---------- INFORMATION PROVIDED ----------
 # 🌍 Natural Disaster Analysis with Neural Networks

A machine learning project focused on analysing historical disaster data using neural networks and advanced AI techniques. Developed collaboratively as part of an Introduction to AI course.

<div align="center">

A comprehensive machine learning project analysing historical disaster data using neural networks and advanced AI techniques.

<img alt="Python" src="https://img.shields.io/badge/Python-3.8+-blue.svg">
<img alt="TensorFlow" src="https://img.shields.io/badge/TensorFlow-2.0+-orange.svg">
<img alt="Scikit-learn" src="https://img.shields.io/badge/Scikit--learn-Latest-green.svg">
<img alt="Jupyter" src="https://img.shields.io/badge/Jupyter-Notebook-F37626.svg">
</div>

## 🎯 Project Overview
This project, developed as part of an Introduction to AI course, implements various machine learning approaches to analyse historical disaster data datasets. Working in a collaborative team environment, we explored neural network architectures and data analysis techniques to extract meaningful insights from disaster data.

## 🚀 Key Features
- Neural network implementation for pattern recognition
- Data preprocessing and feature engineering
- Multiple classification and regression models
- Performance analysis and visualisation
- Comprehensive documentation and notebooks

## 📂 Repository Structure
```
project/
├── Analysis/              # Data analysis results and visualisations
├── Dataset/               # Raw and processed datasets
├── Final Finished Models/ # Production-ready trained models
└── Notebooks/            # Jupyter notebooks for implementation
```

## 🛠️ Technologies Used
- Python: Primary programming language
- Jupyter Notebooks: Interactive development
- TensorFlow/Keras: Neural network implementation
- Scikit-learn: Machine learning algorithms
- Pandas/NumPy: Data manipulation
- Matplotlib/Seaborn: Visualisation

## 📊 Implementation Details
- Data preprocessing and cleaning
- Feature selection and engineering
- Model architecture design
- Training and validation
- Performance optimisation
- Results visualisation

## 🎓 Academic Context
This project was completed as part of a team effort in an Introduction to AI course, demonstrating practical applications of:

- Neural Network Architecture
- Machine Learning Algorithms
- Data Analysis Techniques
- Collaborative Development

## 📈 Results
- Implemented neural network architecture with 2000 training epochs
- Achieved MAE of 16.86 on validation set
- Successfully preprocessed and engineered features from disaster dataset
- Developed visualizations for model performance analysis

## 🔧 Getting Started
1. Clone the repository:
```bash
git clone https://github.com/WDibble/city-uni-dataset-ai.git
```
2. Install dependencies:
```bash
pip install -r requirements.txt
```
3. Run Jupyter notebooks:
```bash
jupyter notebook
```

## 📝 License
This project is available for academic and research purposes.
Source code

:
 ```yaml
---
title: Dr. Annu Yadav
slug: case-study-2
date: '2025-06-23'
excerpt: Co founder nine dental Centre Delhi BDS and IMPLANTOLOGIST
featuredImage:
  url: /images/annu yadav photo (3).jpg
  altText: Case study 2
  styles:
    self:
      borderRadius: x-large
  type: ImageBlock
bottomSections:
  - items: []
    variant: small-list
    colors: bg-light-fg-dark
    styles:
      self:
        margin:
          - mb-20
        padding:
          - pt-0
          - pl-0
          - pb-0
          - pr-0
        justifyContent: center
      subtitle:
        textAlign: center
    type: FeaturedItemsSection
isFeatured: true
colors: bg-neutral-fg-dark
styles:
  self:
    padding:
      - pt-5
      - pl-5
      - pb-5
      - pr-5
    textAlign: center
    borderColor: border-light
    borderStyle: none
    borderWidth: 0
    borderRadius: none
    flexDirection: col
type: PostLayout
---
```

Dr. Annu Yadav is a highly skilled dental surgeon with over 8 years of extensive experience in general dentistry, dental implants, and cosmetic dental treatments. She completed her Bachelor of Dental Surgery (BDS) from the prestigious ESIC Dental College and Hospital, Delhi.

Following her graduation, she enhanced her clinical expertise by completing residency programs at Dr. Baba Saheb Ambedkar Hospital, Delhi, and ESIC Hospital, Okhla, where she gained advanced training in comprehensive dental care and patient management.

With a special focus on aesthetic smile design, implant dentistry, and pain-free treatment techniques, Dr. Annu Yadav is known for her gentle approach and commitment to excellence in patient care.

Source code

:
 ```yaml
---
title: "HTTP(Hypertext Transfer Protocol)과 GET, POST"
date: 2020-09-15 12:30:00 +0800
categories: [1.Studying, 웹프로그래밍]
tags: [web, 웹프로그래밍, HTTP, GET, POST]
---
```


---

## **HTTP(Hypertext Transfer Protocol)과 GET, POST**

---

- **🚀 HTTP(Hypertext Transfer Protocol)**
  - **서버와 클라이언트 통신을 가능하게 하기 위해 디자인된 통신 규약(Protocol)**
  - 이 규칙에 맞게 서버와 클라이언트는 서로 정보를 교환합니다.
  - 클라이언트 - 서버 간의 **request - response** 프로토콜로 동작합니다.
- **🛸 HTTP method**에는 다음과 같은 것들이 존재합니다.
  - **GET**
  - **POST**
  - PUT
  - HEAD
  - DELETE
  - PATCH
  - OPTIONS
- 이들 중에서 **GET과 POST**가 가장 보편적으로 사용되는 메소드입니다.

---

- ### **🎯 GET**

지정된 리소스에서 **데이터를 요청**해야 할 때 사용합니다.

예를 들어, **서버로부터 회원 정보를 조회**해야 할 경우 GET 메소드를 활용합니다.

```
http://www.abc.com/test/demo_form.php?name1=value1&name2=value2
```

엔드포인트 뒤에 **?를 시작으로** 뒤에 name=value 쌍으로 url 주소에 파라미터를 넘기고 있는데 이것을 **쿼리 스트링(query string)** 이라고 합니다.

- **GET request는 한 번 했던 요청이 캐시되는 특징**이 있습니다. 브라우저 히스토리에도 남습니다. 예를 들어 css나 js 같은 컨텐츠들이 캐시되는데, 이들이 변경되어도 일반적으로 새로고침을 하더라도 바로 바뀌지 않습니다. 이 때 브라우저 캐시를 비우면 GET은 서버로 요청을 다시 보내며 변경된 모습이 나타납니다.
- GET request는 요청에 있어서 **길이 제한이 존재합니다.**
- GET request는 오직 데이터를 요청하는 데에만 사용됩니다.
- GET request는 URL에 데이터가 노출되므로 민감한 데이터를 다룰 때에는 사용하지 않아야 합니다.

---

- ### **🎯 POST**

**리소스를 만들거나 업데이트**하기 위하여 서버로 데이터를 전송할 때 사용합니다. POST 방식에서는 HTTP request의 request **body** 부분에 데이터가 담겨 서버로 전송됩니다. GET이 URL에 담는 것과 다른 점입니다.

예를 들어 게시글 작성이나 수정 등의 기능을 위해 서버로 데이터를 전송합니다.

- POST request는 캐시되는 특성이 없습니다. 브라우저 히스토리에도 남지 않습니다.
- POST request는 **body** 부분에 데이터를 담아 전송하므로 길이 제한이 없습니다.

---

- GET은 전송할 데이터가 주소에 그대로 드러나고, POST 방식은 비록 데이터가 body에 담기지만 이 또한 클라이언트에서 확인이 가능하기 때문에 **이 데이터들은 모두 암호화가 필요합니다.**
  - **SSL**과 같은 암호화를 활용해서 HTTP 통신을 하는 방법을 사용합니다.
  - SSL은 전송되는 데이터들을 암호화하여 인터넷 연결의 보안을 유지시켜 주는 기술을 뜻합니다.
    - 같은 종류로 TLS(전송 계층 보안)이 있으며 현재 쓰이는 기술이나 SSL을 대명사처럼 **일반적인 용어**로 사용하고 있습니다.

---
----------
Everything in the records is to be copied exactly.

• [RESPONSE]:
 # 🌍 Natural Disaster Analysis with Neural Networks

A machine learning project focused on analysing historical disaster data using neural networks and advanced AI techniques. Developed collaboratively as part of an Introduction to AI course.

<div align="center">

A comprehensive machine learning project analysing historical disaster data using neural networks and advanced AI techniques.

<img alt="Python" src="https://img.shields.io/badge/Python-3.8+-blue.svg">
<img alt="TensorFlow" src="https://img.shields.io/badge/TensorFlow-2.0+-orange.svg">
<img alt="Scikit-learn" src="https://img.shields.io/badge/Scikit--learn-Latest-green.svg">
<img alt="Jupyter" src="https://img.shields.io/badge/Jupyter-Notebook-F37626.svg">
</div>

## 🎯 Project Overview
This project, developed as part of an Introduction to AI course, implements various machine learning approaches to analyse historical disaster data datasets. Working in a collaborative team environment, we explored neural network architectures and data analysis techniques to extract meaningful insights from disaster data.

## 🚀 Key Features
- Neural network implementation for pattern recognition
- Data preprocessing and feature engineering
- Multiple classification and regression models
- Performance analysis and visualisation
- Comprehensive documentation and notebooks

## 📂 Repository Structure
```
project/
├── Analysis/              # Data analysis results and visualisations
├── Dataset/               # Raw and processed datasets
├── Final Finished Models/ # Production-ready trained models
└── Notebooks/            # Jupyter notebooks for implementation
```

## 🛠️ Technologies Used
- Python: Primary programming language
- Jupyter Notebooks: Interactive development
- TensorFlow/Keras: Neural network implementation
- Scikit-learn: Machine learning algorithms
- Pandas/NumPy: Data manipulation
- Matplotlib/Seaborn: Visualisation

## 📊 Implementation Details
- Data preprocessing and cleaning
- Feature selection and engineering
- Model architecture design
- Training and validation
- Performance optimisation
- Results visualisation

## 🎓 Academic Context
This project was completed as part of a team effort in an Introduction to AI course, demonstrating practical applications of:

- Neural Network Architecture
- Machine Learning Algorithms
- Data Analysis Techniques
- Collaborative Development

## 📈 Results
- Implemented neural network architecture with 2000 training epochs
- Achieved MAE of 16.86 on validation set
- Successfully preprocessed and engineered features from disaster dataset
- Developed visualizations for model performance analysis

## 🔧 Getting Started
1. Clone the repository:
```bash
git clone https://github.com/WDibble/city-uni-dataset-ai.git
```
2. Install dependencies:
```bash
pip install -r requirements.txt
```
3. Run Jupyter notebooks:
```bash
jupyter notebook
```

## 📝 License
This project is available for academic and research purposes.
Source code

:
 ```yaml
---
title: Dr. Annu Yadav
slug: case-study-2
date: '2025-06-23'
excerpt: Co founder nine dental Centre Delhi BDS and IMPLANTOLOGIST
featuredImage:
  url: /images/annu yadav photo (3).jpg
  altText: Case study 2
  styles:
    self:
      borderRadius: x-large
  type: ImageBlock
bottomSections:
  - items: []
    variant: small-list
    colors: bg-light-fg-dark
    styles:
      self:
        margin:
          - mb-20
        padding:
          - pt-0
          - pl-0
          - pb-0
          - pr-0
        justifyContent: center
      subtitle:
        textAlign: center
    type: FeaturedItemsSection
isFeatured: true
colors: bg-neutral-fg-dark
styles:
  self:
    padding:
      - pt-5
      - pl-5
      - pb-5
      - pr-5
    textAlign: center
    borderColor: border-light
    borderStyle: none
    borderWidth: 0
    borderRadius: none
    flexDirection: col
type: PostLayout
---
```

Dr. Annu Yadav is a highly skilled dental surgeon with over 8 years of extensive experience in general dentistry, dental implants, and cosmetic dental treatments. She completed her Bachelor of Dental Surgery (BDS) from the prestigious ESIC Dental College and Hospital, Delhi.

Following her graduation, she enhanced her clinical expertise by completing residency programs at Dr. Baba Saheb Ambedkar Hospital, Delhi, and ESIC Hospital, Okhla, where she gained advanced training in comprehensive dental care and patient management.

With a special focus on aesthetic smile design, implant dentistry, and pain-free treatment techniques, Dr. Annu Yadav is known for her gentle approach and commitment to excellence in patient care.

Source code

:
 ```yaml
---
title: "HTTP(Hypertext Transfer Protocol)과 GET, POST"
date: 2020-09-15 12:30:00 +0800
categories: [1.Studying, 웹프로그래밍]
tags: [web, 웹프로그래밍, HTTP, GET, POST]
---
```


---

## **HTTP(Hypertext Transfer Protocol)과 GET, POST**

---

- **🚀 HTTP(Hypertext Transfer Protocol)**
  - **서버와 클라이언트 통신을 가능하게 하기 위해 디자인된 통신 규약(Protocol)**
  - 이 규칙에 맞게 서버와 클라이언트는 서로 정보를 교환합니다.
  - 클라이언트 - 서버 간의 **request - response** 프로토콜로 동작합니다.
- **🛸 HTTP method**에는 다음과 같은 것들이 존재합니다.
  - **GET**
  - **POST**
  - PUT
  - HEAD
  - DELETE
  - PATCH
  - OPTIONS
- 이들 중에서 **GET과 POST**가 가장 보편적으로 사용되는 메소드입니다.

---

- ### **🎯 GET**

지정된 리소스에서 **데이터를 요청**해야 할 때 사용합니다.

예를 들어, **서버로부터 회원 정보를 조회**해야 할 경우 GET 메소드를 활용합니다.

```
http://www.abc.com/test/demo_form.php?name1=value1&name2=value2
```

엔드포인트 뒤에 **?를 시작으로** 뒤에 name=value 쌍으로 url 주소에 파라미터를 넘기고 있는데 이것을 **쿼리 스트링(query string)** 이라고 합니다.

- **GET request는 한 번 했던 요청이 캐시되는 특징**이 있습니다. 브라우저 히스토리에도 남습니다. 예를 들어 css나 js 같은 컨텐츠들이 캐시되는데, 이들이 변경되어도 일반적으로 새로고침을 하더라도 바로 바뀌지 않습니다. 이 때 브라우저 캐시를 비우면 GET은 서버로 요청을 다시 보내며 변경된 모습이 나타납니다.
- GET request는 요청에 있어서 **길이 제한이 존재합니다.**
- GET request는 오직 데이터를 요청하는 데에만 사용됩니다.
- GET request는 URL에 데이터가 노출되므로 민감한 데이터를 다룰 때에는 사용하지 않아야 합니다.

---

- ### **🎯 POST**

**리소스를 만들거나 업데이트**하기 위하여 서버로 데이터를 전송할 때 사용합니다. POST 방식에서는 HTTP request의 request **body** 부분에 데이터가 담겨 서버로 전송됩니다. GET이 URL에 담는 것과 다른 점입니다.

예를 들어 게시글 작성이나 수정 등의 기능을 위해 서버로 데이터를 전송합니다.

- POST request는 캐시되는 특성이 없습니다. 브라우저 히스토리에도 남지 않습니다.
- POST request는 **body** 부분에 데이터를 담아 전송하므로 길이 제한이 없습니다.

---

- GET은 전송할 데이터가 주소에 그대로 드러나고, POST 방식은 비록 데이터가 body에 담기지만 이 또한 클라이언트에서 확인이 가능하기 때문에 **이 데이터들은 모두 암호화가 필요합니다.**
  - **SSL**과 같은 암호화를 활용해서 HTTP 통신을 하는 방법을 사용합니다.
  - SSL은 전송되는 데이터들을 암호화하여 인터넷 연결의 보안을 유지시켜 주는 기술을 뜻합니다.
    - 같은 종류로 TLS(전송 계층 보안)이 있으며 현재 쓰이는 기술이나 SSL을 대명사처럼 **일반적인 용어**로 사용하고 있습니다.

---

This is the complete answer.